Impossible pour lui de faire une saison sans pépins de santé depuis qu’il est pro. Il y a, déjà, le problème spécifique des crampes. Au début de cette année, il nous expliquait ceci :  » Avant, j’avais toujours le chrono du stade à l’oeil parce que je savais qu’après l’heure de jeu, les crampes allaient apparaître. Ça, c’est fini. Donc, ma condition s’est améliorée par rapport à ce qu’elle était à Bruges. Aujourd’hui, je serais sans doute capable de jouer trois matches par semaine.  »

Après ces crampes chroniques, il y a eu plein d’autres coups d’arrêt.  » Ses blessures, ce n’est pas son point faible, c’est carrément sa bête noire « , a déclaré son coéquipier anversois Dino Arslanagic. Mais ce serait, maintenant, de l’histoire ancienne. Obbi Oulare n’a pas été opérationnel dès sa signature au Standard, en août dernier. Parce qu’il achevait de se remettre d’une opération à la hanche, subie en avril.

 » Toutes mes blessures des dernières années, je les ai eues à la jambe droite. Les spécialistes ont fini par trouver l’origine : j’avais un problème à la hanche, un déséquilibre. Tous les jours, pendant presque sept ans, j’ai eu mal à la hanche en sortant du lit. Je compensais sur le terrain et c’est ça qui a provoqué tous mes soucis à la jambe. Et j’aurais continué à enchaîner les blessures si je ne m’étais pas fait opérer. Aujourd’hui, c’est réglé.  » To be confirmed.

Obbi l’a dit

  •  » Le savon de Michel Preud’homme dans le vestiaire d’Old Trafford, c’est le pire moment de ma carrière jusqu’ici.  »
  •  » Avec le recul, je ne ferais plus le choix de signer à Watford, je resterais à Bruges.
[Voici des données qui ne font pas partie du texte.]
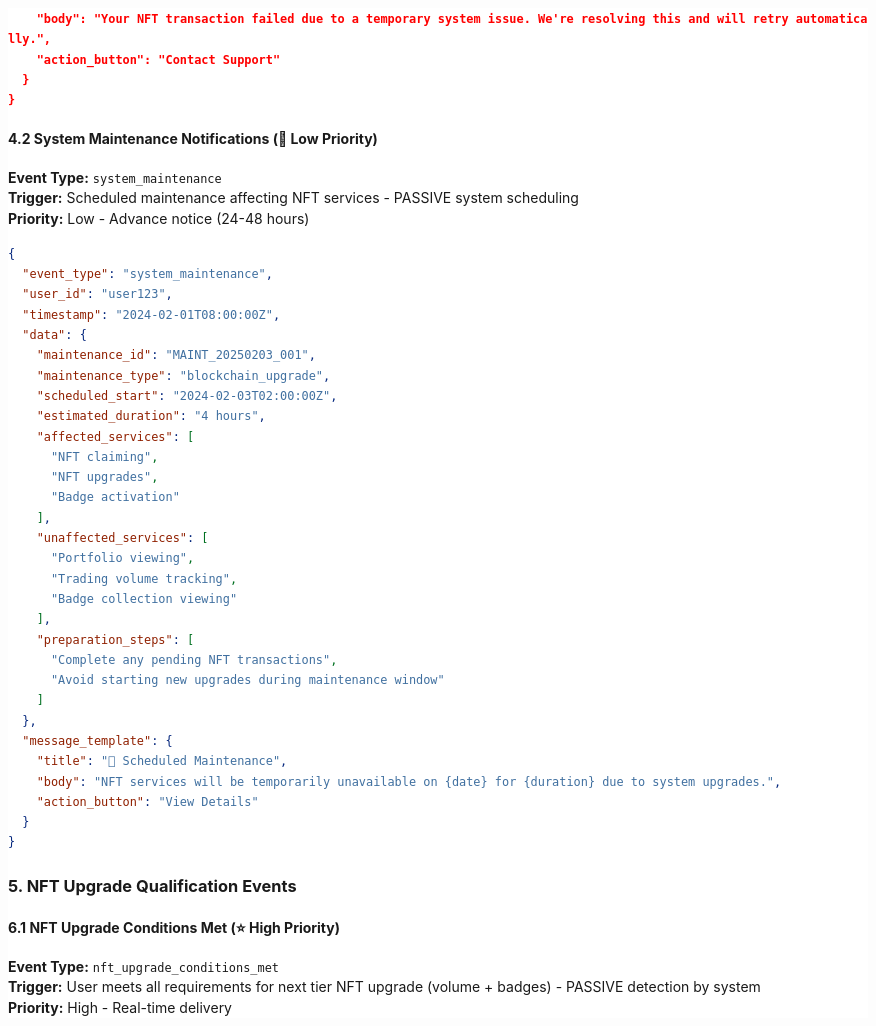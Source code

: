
 ```json
    "body": "Your NFT transaction failed due to a temporary system issue. We're resolving this and will retry automatically.",
    "action_button": "Contact Support"
  }
}
```

#### 4.2 System Maintenance Notifications (🔵 Low Priority)
**Event Type:** `system_maintenance`  
**Trigger:** Scheduled maintenance affecting NFT services - PASSIVE system scheduling  
**Priority:** Low - Advance notice (24-48 hours)

```json
{
  "event_type": "system_maintenance",
  "user_id": "user123",
  "timestamp": "2024-02-01T08:00:00Z",
  "data": {
    "maintenance_id": "MAINT_20250203_001",
    "maintenance_type": "blockchain_upgrade",
    "scheduled_start": "2024-02-03T02:00:00Z",
    "estimated_duration": "4 hours",
    "affected_services": [
      "NFT claiming",
      "NFT upgrades",
      "Badge activation"
    ],
    "unaffected_services": [
      "Portfolio viewing",
      "Trading volume tracking",
      "Badge collection viewing"
    ],
    "preparation_steps": [
      "Complete any pending NFT transactions",
      "Avoid starting new upgrades during maintenance window"
    ]
  },
  "message_template": {
    "title": "🔧 Scheduled Maintenance",
    "body": "NFT services will be temporarily unavailable on {date} for {duration} due to system upgrades.",
    "action_button": "View Details"
  }
}
```

### 5. NFT Upgrade Qualification Events

#### 6.1 NFT Upgrade Conditions Met (⭐ High Priority)
**Event Type:** `nft_upgrade_conditions_met`  
**Trigger:** User meets all requirements for next tier NFT upgrade (volume + badges) - PASSIVE detection by system  
**Priority:** High - Real-time delivery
Mais la PremierLeague m’avait toujours fait rêver.  »
  •  » J’ai pu goûter à la Premier League mais je n’ai eu que l’entrée.  »
  •  » Quand on joue cinquante minutes sur une saison, il faut pouvoir rester zen.  »
  •  » En Angleterre, il y a tellement d’argent que même en étant transféré pour huit millions, tu n’es pas sûr d’avoir une place sur le banc.  »
  •  » Ça arrange bien certaines personnes de dire que, si je n’étais pas toujours à 100 % physiquement, c’était uniquement de ma faute.  »  » Dans les dernières minutes d’un match, je sens mes muscles qui craquent.  »
  •  » Mon torse est normal mais j’ai de très grosses jambes.  »
  •  » Tout le monde sait que je ne suis pas un coureur de fond. On ne fera pas de moi un Timmy Simons ou un Ruud Vormer.  »
  •  » Je donne peut-être l’apparence d’une certaine facilité mais je ne suis pas un fainéant.  »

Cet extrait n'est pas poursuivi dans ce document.